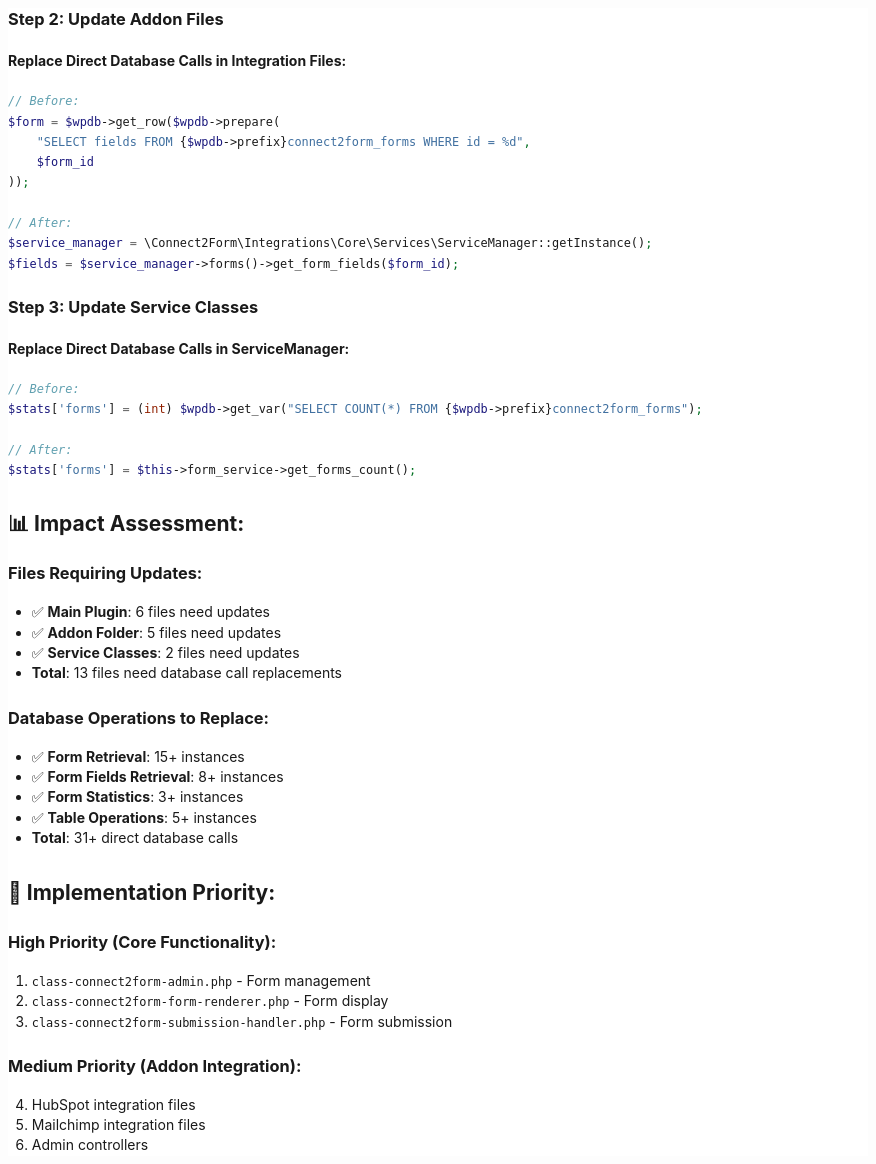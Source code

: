 ### **Step 2: Update Addon Files**

#### Replace Direct Database Calls in Integration Files:
```php
// Before:
$form = $wpdb->get_row($wpdb->prepare(
    "SELECT fields FROM {$wpdb->prefix}connect2form_forms WHERE id = %d",
    $form_id
));

// After:
$service_manager = \Connect2Form\Integrations\Core\Services\ServiceManager::getInstance();
$fields = $service_manager->forms()->get_form_fields($form_id);
```

### **Step 3: Update Service Classes**

#### Replace Direct Database Calls in ServiceManager:
```php
// Before:
$stats['forms'] = (int) $wpdb->get_var("SELECT COUNT(*) FROM {$wpdb->prefix}connect2form_forms");

// After:
$stats['forms'] = $this->form_service->get_forms_count();
```

## 📊 **Impact Assessment:**

### **Files Requiring Updates:**
- ✅ **Main Plugin**: 6 files need updates
- ✅ **Addon Folder**: 5 files need updates  
- ✅ **Service Classes**: 2 files need updates
- **Total**: 13 files need database call replacements

### **Database Operations to Replace:**
- ✅ **Form Retrieval**: 15+ instances
- ✅ **Form Fields Retrieval**: 8+ instances
- ✅ **Form Statistics**: 3+ instances
- ✅ **Table Operations**: 5+ instances
- **Total**: 31+ direct database calls

## 🚀 **Implementation Priority:**

### **High Priority (Core Functionality):**
1. `class-connect2form-admin.php` - Form management
2. `class-connect2form-form-renderer.php` - Form display
3. `class-connect2form-submission-handler.php` - Form submission

### **Medium Priority (Addon Integration):**
4. HubSpot integration files
5. Mailchimp integration files
6. Admin controllers
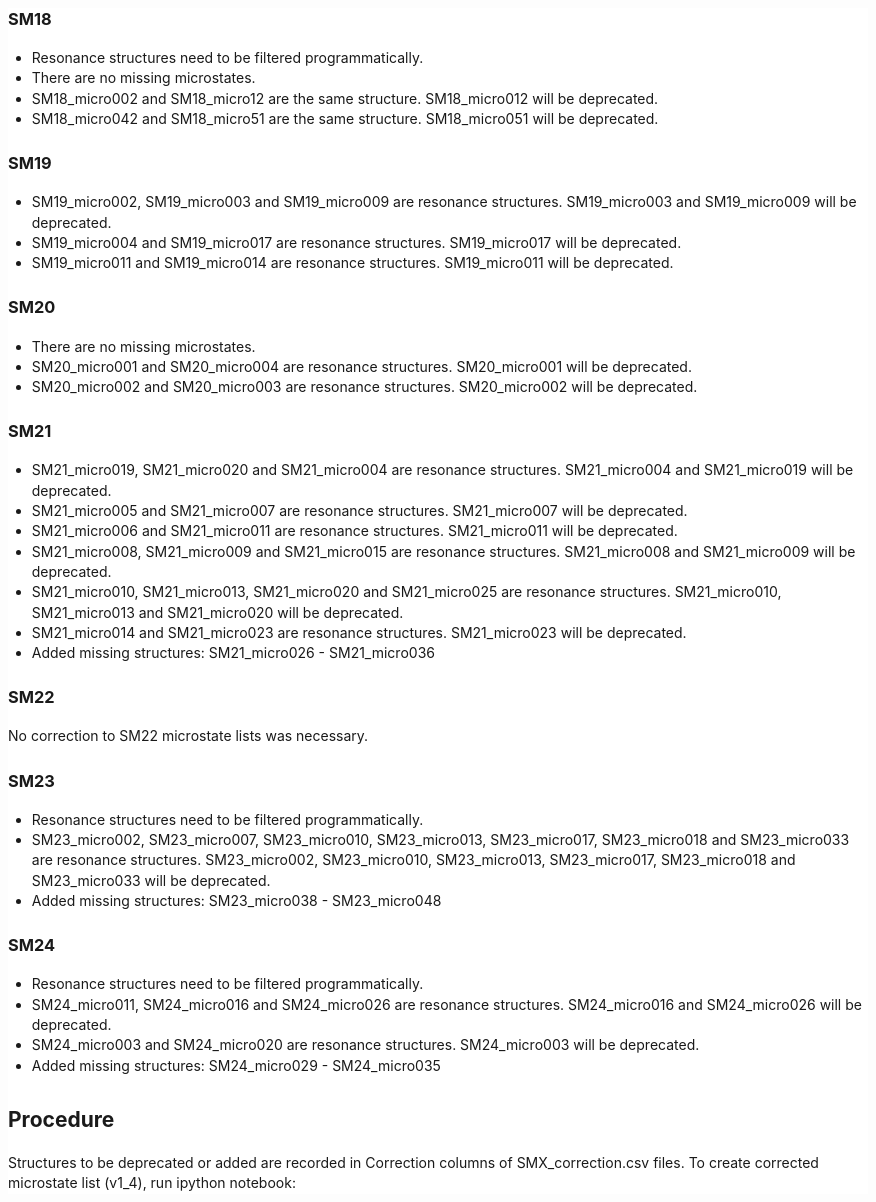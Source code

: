 ### SM18
- Resonance structures need to be filtered programmatically.
- There are no missing microstates.
- SM18_micro002 and SM18_micro12 are the same structure. SM18_micro012 will be deprecated.
- SM18_micro042 and SM18_micro51 are the same structure. SM18_micro051 will be deprecated.

### SM19
- SM19_micro002, SM19_micro003 and SM19_micro009 are resonance structures. SM19_micro003 and SM19_micro009 will be deprecated.
- SM19_micro004 and SM19_micro017 are resonance structures. SM19_micro017 will be deprecated.
- SM19_micro011 and SM19_micro014 are resonance structures. SM19_micro011 will be deprecated.

### SM20
- There are no missing microstates.
- SM20_micro001 and SM20_micro004 are resonance structures. SM20_micro001 will be deprecated.
- SM20_micro002 and SM20_micro003 are resonance structures. SM20_micro002 will be deprecated.

### SM21 
- SM21_micro019, SM21_micro020 and SM21_micro004 are resonance structures. SM21_micro004 and SM21_micro019  will be deprecated.
- SM21_micro005 and SM21_micro007 are resonance structures. SM21_micro007 will be deprecated.
- SM21_micro006 and SM21_micro011 are resonance structures. SM21_micro011  will be deprecated.
- SM21_micro008, SM21_micro009 and SM21_micro015 are resonance structures. SM21_micro008 and SM21_micro009  will be deprecated.
- SM21_micro010, SM21_micro013, SM21_micro020 and SM21_micro025 are resonance structures. SM21_micro010, SM21_micro013 and SM21_micro020  will be deprecated.
- SM21_micro014 and SM21_micro023 are resonance structures. SM21_micro023 will be deprecated.
- Added missing structures: SM21_micro026 - SM21_micro036

### SM22
No correction to SM22 microstate lists was necessary.

### SM23
- Resonance structures need to be filtered programmatically.
- SM23_micro002, SM23_micro007, SM23_micro010, SM23_micro013, SM23_micro017, SM23_micro018 and SM23_micro033 are resonance structures. SM23_micro002, SM23_micro010, SM23_micro013, SM23_micro017, SM23_micro018 and SM23_micro033 will be deprecated.
- Added missing structures: SM23_micro038 - SM23_micro048

### SM24
- Resonance structures need to be filtered programmatically.
- SM24_micro011, SM24_micro016 and SM24_micro026 are resonance structures. SM24_micro016 and SM24_micro026 will be deprecated.
- SM24_micro003 and SM24_micro020 are resonance structures. SM24_micro003  will be deprecated.
- Added missing structures: SM24_micro029 - SM24_micro035


## Procedure
Structures to be deprecated or added are recorded in Correction columns of SMX_correction.csv files. 
To create corrected microstate list (v1_4), run ipython notebook:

::::

● What you have to do
Pick every line of the data that includes the string "Classes".

● Expected output
### **Step 3: Update Service Classes**
- ✅ **Service Classes**: 2 files need updates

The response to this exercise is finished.